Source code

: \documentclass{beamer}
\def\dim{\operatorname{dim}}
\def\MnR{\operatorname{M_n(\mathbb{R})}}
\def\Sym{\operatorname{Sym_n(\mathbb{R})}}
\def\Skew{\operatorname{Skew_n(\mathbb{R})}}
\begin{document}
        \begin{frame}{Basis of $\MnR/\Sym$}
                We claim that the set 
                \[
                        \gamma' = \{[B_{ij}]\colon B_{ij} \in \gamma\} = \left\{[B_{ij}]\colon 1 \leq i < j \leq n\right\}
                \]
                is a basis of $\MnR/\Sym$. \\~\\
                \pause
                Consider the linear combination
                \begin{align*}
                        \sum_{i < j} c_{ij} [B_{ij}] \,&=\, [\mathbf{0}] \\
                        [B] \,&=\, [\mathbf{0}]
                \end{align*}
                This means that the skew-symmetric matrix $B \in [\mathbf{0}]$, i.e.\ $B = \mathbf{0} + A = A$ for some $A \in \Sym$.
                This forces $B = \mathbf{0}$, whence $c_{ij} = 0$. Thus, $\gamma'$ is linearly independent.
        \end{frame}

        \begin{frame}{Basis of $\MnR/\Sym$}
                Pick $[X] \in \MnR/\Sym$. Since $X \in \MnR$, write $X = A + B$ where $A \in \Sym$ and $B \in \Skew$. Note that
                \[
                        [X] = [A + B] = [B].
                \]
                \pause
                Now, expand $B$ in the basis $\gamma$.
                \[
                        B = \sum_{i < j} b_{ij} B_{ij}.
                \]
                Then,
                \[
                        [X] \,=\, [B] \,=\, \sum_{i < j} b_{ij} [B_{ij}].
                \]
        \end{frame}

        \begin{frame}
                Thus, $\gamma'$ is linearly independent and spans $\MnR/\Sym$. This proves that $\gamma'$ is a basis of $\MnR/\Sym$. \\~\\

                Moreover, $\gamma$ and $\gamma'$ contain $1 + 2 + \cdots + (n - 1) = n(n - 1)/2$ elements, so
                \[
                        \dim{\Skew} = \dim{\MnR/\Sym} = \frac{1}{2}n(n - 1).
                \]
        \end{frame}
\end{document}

• Activity:
What is needed is each line of the entries that contains the word "mathbb".

• Your solution:
\def\MnR{\operatorname{M_n(\mathbb{R})}}
\def\Sym{\operatorname{Sym_n(\mathbb{R})}}
\def\Skew{\operatorname{Skew_n(\mathbb{R})}}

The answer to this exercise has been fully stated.